Aligning Strategic Interests in an Academic Medical Center: A Framework for Evaluating GME Expansion Requests

Document Type


Publication Date



Medical Education, Nephrology and Transplant, Center for Performance Improvement

Journal Title

Journal of Graduate Medical Education

MeSH Headings

Academic Medical Centers, Education, Medical, Graduate


Background  In 2017, the Maine Medical Center Graduate Medical Education Committee received an unprecedented number of requests (n = 18) to start new graduate medical education (GME) programs or expand existing programs. There was no process by which multiple programs could be prioritized to compete for scarce GME resources.

Objective  We developed a framework to strategically assess and prioritize GME program expansion requests to yield the greatest benefits for patients, learners, and the institution as well as to meet regional and societal priorities.

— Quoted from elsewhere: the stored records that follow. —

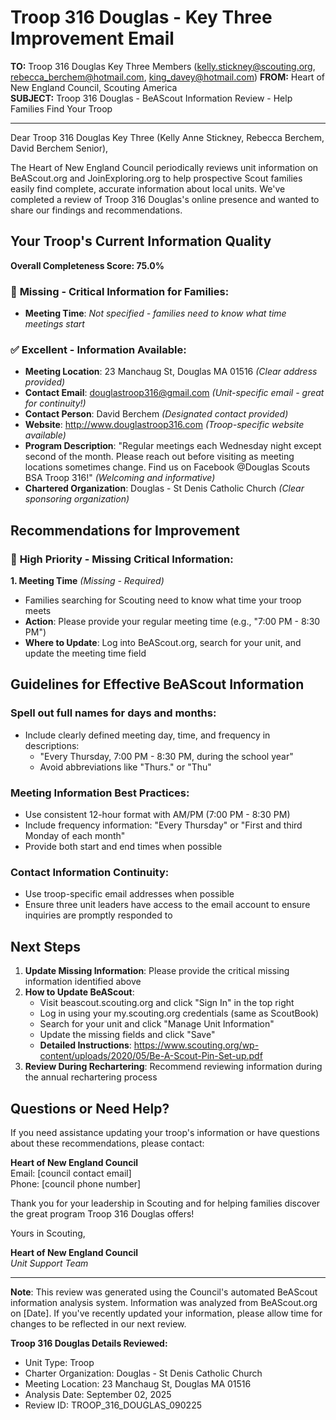 # Troop 316 Douglas - Key Three Improvement Email

**TO:** Troop 316 Douglas Key Three Members (kelly.stickney@scouting.org, rebecca_berchem@hotmail.com, king_davey@hotmail.com)
**FROM:** Heart of New England Council, Scouting America  
**SUBJECT:** Troop 316 Douglas - BeAScout Information Review - Help Families Find Your Troop  

---

Dear Troop 316 Douglas Key Three (Kelly Anne Stickney, Rebecca Berchem, David  Berchem Senior),

The Heart of New England Council periodically reviews unit information on BeAScout.org and JoinExploring.org to help prospective Scout families easily find complete, accurate information about local units. We've completed a review of Troop 316 Douglas's online presence and wanted to share our findings and recommendations.

## Your Troop's Current Information Quality

**Overall Completeness Score: 75.0%**

### 🔴 **Missing - Critical Information for Families:**
- **Meeting Time**: *Not specified - families need to know what time meetings start*

### ✅ **Excellent - Information Available:**
- **Meeting Location**: 23 Manchaug St, Douglas MA 01516 *(Clear address provided)*
- **Contact Email**: douglastroop316@gmail.com *(Unit-specific email - great for continuity!)*
- **Contact Person**: David Berchem *(Designated contact provided)*
- **Website**: http://www.douglastroop316.com *(Troop-specific website available)*
- **Program Description**: "Regular meetings each Wednesday night except second of the month. Please reach out before visiting as meeting locations sometimes change. Find us on Facebook @Douglas Scouts BSA Troop 316!" *(Welcoming and informative)*
- **Chartered Organization**: Douglas - St Denis Catholic Church *(Clear sponsoring organization)*

## Recommendations for Improvement

### 🔴 **High Priority - Missing Critical Information:**

**1. Meeting Time** *(Missing - Required)*
- Families searching for Scouting need to know what time your troop meets
- **Action**: Please provide your regular meeting time (e.g., "7:00 PM - 8:30 PM")
- **Where to Update**: Log into BeAScout.org, search for your unit, and update the meeting time field


## Guidelines for Effective BeAScout Information

### **Spell out full names for days and months:**
- Include clearly defined meeting day, time, and frequency in descriptions:
  - "Every Thursday, 7:00 PM - 8:30 PM, during the school year"
  - Avoid abbreviations like "Thurs." or "Thu"

### **Meeting Information Best Practices:**
- Use consistent 12-hour format with AM/PM (7:00 PM - 8:30 PM)
- Include frequency information: "Every Thursday" or "First and third Monday of each month"
- Provide both start and end times when possible

### **Contact Information Continuity:**
- Use troop-specific email addresses when possible
- Ensure three unit leaders have access to the email account to ensure inquiries are promptly responded to

## Next Steps

1. **Update Missing Information**: Please provide the critical missing information identified above
2. **How to Update BeAScout**: 
   - Visit beascout.scouting.org and click "Sign In" in the top right
   - Log in using your my.scouting.org credentials (same as ScoutBook)
   - Search for your unit and click "Manage Unit Information"
   - Update the missing fields and click "Save"
   - **Detailed Instructions**: https://www.scouting.org/wp-content/uploads/2020/05/Be-A-Scout-Pin-Set-up.pdf
3. **Review During Rechartering**: Recommend reviewing information during the annual rechartering process

## Questions or Need Help?

If you need assistance updating your troop's information or have questions about these recommendations, please contact:

**Heart of New England Council**  
Email: [council contact email]  
Phone: [council phone number]

Thank you for your leadership in Scouting and for helping families discover the great program Troop 316 Douglas offers!

Yours in Scouting,

**Heart of New England Council**  
*Unit Support Team*

---

**Note**: This review was generated using the Council's automated BeAScout information analysis system. Information was analyzed from BeAScout.org on [Date]. If you've recently updated your information, please allow time for changes to be reflected in our next review.

**Troop 316 Douglas Details Reviewed:**
- Unit Type: Troop
- Charter Organization: Douglas - St Denis Catholic Church  
- Meeting Location: 23 Manchaug St, Douglas MA 01516
- Analysis Date: September 02, 2025
- Review ID: TROOP_316_DOUGLAS_090225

Methods  A systems engineering methodology called tradespace exploration was applied to a 6-step process to identify relevant categories and metrics. Programs' final scores were peer evaluated, and prioritization recommendations were made. Correlation analysis was used to evaluate the relevance of each category to final scores. Stakeholder feedback was solicited for process refinement.

Results  Five categories relevant to GME expansion were identified: institutional priorities, health care system priorities, regional and societal needs, program quality, and financial considerations. All categories, except program quality, correlated well with final scores (R2 range 0.413–0.662). Three of 18 requested programs were recommended for funding. A stakeholder survey revealed that almost half of respondents (48%, 14 of 29) agreed that the process was unbiased and inclusive. Focus group feedback noted that the process had been rigorous and deliberate, although communication could have been improved.

Conclusions  Applying a systems engineering approach to develop institution-specific metrics for assessing GME expansion requests provided a reproducible framework, allowing consideration of institutional, health care system, and regional societal needs, as well as program quality and funding considerations.